EXERCISE DATA:
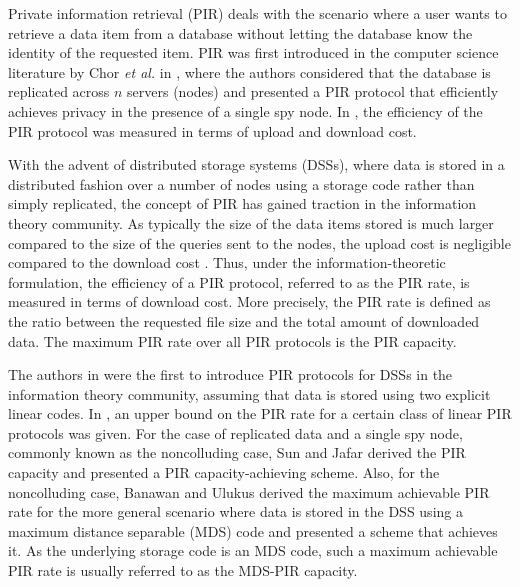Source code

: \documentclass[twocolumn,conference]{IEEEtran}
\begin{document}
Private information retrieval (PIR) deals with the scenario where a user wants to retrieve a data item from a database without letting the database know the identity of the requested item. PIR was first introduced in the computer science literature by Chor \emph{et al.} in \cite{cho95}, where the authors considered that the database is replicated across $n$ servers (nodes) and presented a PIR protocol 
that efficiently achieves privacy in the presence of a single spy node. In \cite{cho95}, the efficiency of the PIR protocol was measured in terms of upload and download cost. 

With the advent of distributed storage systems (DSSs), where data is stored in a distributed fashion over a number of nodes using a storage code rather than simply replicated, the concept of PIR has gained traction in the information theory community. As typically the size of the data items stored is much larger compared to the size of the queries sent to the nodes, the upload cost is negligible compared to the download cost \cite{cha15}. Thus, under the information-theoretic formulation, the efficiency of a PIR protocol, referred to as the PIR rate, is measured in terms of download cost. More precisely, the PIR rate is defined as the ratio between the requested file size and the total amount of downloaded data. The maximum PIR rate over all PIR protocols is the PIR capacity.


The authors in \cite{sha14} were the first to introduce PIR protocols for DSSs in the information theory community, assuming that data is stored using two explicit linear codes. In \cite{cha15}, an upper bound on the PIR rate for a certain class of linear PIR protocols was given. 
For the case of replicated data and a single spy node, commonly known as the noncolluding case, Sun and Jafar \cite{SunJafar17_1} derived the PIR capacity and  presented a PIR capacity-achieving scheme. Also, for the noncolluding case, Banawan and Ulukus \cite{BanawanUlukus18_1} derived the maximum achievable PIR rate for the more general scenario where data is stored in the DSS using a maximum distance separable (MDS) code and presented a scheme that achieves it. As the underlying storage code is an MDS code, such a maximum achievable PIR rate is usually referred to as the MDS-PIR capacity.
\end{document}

---

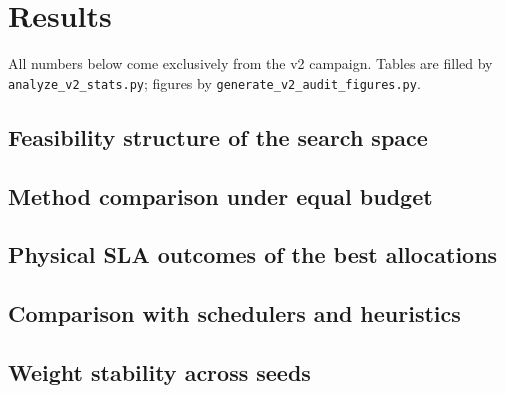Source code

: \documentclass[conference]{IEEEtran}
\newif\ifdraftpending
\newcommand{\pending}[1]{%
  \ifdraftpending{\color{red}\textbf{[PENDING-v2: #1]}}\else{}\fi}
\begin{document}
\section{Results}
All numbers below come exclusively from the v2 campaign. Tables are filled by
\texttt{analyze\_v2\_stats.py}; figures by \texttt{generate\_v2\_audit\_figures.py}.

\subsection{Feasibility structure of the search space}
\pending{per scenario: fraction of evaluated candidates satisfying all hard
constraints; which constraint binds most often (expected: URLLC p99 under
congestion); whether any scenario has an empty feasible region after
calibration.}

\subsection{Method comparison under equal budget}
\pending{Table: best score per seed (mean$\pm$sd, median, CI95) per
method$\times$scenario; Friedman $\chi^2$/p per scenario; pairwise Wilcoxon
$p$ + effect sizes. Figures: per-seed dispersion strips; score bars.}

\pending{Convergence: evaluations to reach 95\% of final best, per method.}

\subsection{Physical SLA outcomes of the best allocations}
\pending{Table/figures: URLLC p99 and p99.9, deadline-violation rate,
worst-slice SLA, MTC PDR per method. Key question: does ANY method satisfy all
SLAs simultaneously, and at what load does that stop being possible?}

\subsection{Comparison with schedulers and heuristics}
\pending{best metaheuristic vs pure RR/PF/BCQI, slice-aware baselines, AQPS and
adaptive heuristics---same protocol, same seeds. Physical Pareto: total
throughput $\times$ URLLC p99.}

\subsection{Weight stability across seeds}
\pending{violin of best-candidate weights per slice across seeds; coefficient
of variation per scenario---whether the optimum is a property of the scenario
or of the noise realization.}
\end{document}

WHAT IS BEING ASKED: Your answer should be every line above that contains the word "URLLC".

ANSWER FOR THIS EXERCISE:
constraints; which constraint binds most often (expected: URLLC p99 under
\pending{Table/figures: URLLC p99 and p99.9, deadline-violation rate,
throughput $\times$ URLLC p99.}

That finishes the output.